Dataset items:
╭──
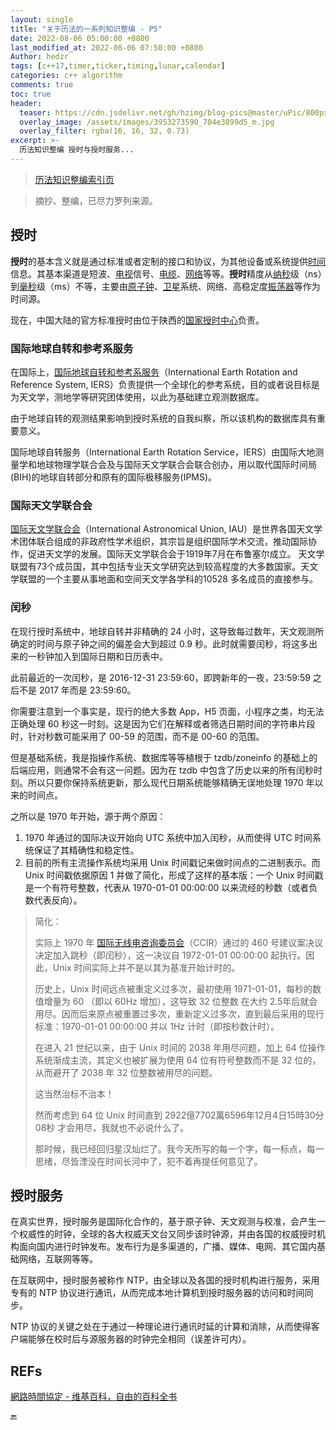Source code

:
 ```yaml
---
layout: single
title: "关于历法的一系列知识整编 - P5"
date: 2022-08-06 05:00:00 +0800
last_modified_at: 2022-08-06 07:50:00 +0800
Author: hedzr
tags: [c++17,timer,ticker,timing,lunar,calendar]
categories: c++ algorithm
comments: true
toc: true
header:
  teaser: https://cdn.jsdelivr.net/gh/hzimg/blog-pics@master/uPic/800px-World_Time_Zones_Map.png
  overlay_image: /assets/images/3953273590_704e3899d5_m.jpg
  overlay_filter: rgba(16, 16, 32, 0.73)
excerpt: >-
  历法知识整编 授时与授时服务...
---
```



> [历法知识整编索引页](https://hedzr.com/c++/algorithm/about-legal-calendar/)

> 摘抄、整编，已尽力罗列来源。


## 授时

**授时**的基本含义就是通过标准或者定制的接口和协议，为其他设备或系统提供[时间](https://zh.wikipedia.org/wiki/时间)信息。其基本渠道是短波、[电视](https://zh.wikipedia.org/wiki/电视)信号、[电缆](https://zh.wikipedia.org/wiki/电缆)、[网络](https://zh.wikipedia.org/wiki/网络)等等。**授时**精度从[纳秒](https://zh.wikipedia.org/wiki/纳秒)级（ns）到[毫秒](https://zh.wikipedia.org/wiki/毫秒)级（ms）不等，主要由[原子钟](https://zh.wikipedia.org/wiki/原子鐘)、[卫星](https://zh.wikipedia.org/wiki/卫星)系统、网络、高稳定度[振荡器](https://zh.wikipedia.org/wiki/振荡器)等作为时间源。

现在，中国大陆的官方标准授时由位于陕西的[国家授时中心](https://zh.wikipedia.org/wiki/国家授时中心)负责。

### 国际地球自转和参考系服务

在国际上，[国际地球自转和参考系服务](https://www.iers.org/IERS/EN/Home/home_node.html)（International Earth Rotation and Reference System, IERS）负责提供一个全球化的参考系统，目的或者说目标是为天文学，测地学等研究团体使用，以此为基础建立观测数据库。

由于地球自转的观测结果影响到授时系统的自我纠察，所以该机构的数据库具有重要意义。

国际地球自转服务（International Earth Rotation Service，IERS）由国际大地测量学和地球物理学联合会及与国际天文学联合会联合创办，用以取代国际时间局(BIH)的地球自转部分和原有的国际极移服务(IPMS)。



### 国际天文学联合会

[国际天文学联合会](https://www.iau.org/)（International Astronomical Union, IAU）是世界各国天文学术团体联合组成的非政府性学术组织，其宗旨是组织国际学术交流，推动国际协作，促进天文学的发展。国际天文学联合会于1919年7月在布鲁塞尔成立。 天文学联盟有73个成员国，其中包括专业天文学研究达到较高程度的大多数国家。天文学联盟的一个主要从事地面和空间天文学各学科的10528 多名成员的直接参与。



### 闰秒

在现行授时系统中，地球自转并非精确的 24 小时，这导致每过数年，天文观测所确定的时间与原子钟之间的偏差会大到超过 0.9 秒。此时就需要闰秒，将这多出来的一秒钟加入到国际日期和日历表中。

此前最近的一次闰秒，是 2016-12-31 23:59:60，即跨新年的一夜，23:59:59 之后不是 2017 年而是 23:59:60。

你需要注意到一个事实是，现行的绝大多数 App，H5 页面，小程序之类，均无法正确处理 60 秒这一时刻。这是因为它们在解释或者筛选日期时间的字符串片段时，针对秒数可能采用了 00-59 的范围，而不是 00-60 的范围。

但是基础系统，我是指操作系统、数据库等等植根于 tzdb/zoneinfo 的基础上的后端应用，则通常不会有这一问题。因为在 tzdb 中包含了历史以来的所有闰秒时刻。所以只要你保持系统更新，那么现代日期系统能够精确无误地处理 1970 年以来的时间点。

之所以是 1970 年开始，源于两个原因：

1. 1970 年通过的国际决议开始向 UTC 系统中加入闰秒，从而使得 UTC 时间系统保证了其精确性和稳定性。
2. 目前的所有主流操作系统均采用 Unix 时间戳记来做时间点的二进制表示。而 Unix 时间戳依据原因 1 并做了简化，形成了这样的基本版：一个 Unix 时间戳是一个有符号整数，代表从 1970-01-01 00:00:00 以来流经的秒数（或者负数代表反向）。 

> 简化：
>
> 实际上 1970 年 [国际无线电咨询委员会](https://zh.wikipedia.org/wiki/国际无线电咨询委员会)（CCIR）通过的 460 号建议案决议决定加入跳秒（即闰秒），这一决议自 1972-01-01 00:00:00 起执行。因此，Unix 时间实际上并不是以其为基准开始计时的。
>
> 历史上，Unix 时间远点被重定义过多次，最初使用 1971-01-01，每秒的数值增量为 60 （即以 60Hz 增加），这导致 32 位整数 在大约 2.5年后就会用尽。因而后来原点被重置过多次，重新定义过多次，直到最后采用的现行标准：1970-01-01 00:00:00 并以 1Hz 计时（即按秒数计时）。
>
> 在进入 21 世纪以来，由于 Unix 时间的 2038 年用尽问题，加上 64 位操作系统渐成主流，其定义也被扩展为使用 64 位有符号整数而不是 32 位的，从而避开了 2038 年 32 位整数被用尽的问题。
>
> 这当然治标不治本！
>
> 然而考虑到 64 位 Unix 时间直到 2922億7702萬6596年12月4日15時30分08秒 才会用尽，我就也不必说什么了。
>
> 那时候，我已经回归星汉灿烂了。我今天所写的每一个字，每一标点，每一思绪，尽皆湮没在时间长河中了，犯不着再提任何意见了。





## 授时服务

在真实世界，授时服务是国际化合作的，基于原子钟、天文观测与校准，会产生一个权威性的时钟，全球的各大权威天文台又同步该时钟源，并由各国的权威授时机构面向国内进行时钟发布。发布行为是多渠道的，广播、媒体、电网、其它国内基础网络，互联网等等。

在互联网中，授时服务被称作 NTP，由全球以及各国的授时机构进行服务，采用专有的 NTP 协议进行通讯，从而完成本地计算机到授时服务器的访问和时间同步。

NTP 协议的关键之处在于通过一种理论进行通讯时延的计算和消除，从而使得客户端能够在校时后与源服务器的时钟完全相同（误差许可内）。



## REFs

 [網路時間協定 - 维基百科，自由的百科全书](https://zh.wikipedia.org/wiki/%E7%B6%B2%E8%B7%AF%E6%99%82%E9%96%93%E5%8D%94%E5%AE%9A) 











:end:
╰──
╭──
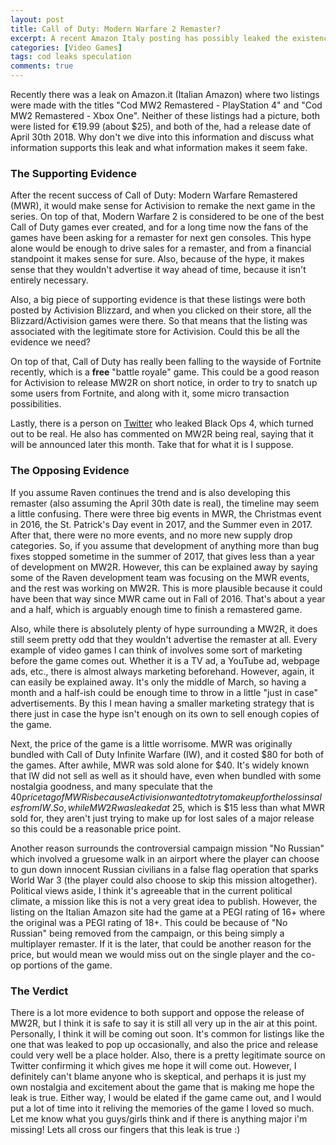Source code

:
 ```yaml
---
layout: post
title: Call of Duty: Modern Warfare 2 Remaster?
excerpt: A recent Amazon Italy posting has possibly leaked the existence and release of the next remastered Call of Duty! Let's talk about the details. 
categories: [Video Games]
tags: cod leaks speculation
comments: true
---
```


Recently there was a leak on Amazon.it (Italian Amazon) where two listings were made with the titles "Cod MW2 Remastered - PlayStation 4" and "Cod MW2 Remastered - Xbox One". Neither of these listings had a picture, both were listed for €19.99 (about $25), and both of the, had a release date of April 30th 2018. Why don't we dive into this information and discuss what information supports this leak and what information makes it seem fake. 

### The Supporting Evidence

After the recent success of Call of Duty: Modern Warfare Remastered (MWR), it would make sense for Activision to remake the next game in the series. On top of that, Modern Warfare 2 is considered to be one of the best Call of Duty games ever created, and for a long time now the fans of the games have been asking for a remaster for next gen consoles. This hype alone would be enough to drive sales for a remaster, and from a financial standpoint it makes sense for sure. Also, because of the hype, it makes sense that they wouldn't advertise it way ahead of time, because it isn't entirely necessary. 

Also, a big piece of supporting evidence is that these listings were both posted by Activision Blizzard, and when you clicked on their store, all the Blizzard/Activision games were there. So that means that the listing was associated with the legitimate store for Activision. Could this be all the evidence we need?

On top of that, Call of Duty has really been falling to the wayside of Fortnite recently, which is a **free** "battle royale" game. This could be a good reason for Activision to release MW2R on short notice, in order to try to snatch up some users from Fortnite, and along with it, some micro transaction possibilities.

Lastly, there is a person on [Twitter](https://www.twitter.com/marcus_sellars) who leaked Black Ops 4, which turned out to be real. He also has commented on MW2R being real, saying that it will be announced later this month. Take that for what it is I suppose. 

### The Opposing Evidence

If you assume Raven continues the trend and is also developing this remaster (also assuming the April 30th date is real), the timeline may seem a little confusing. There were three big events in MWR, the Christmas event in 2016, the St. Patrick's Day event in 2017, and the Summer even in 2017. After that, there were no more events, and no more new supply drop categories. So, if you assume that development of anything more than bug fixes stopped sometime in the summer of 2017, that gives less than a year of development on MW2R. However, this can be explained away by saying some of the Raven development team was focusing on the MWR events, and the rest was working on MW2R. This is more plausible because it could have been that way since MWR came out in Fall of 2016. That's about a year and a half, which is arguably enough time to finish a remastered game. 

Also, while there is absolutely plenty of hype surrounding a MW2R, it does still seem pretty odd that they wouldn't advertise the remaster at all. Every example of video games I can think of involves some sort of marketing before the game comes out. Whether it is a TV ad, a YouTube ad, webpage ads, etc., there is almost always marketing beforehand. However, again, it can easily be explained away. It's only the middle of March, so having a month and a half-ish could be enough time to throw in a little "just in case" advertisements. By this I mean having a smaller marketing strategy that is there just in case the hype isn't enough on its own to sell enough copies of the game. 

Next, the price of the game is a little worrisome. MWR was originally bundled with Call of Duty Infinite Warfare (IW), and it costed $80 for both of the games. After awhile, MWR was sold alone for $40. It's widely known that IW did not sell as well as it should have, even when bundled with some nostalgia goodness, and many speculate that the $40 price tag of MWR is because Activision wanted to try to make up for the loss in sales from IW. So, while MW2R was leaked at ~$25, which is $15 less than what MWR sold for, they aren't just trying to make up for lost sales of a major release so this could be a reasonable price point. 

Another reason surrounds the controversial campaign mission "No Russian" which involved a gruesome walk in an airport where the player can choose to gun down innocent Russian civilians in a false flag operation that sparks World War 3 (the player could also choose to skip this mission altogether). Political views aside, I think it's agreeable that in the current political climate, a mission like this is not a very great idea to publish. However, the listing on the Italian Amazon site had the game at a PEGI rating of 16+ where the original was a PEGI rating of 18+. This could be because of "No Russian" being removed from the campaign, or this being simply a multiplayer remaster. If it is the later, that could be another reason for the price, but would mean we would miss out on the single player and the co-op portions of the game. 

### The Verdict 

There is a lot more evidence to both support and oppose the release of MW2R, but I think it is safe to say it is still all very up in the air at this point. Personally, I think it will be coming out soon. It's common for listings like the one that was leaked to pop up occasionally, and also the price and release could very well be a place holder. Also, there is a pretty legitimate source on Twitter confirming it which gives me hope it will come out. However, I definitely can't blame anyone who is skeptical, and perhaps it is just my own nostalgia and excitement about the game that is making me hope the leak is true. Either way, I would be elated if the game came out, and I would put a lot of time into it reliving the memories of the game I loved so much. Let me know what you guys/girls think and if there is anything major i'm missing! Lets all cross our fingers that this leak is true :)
╰──
╭──
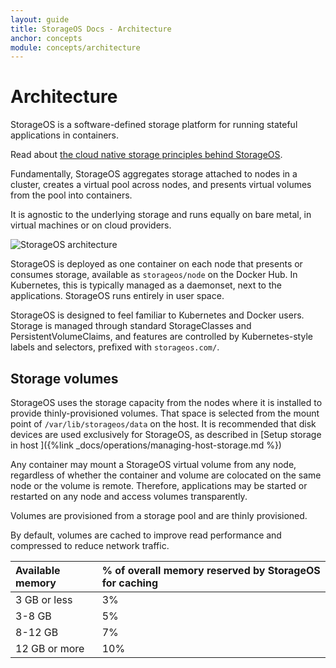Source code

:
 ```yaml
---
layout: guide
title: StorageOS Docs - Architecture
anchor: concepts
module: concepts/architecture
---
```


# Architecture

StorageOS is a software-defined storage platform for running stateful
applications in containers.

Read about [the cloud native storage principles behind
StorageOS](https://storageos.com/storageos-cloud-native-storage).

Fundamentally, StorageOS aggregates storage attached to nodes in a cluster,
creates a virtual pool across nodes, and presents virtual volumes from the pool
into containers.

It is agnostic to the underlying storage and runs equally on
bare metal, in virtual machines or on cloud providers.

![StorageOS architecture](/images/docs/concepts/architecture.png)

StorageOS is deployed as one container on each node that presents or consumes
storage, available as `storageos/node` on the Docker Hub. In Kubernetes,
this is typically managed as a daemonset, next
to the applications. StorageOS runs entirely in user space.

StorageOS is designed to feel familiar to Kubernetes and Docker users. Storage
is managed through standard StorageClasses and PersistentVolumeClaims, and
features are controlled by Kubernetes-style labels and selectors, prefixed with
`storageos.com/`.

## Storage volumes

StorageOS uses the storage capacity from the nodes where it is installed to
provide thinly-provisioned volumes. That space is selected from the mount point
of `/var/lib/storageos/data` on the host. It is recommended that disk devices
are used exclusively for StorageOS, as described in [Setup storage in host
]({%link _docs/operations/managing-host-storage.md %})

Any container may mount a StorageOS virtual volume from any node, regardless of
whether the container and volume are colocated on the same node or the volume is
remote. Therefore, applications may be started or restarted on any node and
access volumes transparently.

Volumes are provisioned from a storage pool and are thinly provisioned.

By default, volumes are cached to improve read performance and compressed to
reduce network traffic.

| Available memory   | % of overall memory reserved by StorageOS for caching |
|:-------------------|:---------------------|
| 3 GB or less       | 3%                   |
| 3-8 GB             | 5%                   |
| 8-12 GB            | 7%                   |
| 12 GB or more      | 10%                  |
╰──
- _Exercise instructions_
Look through the records above and report how many lines hold the word "space", giving only the number.

- _Your response_
2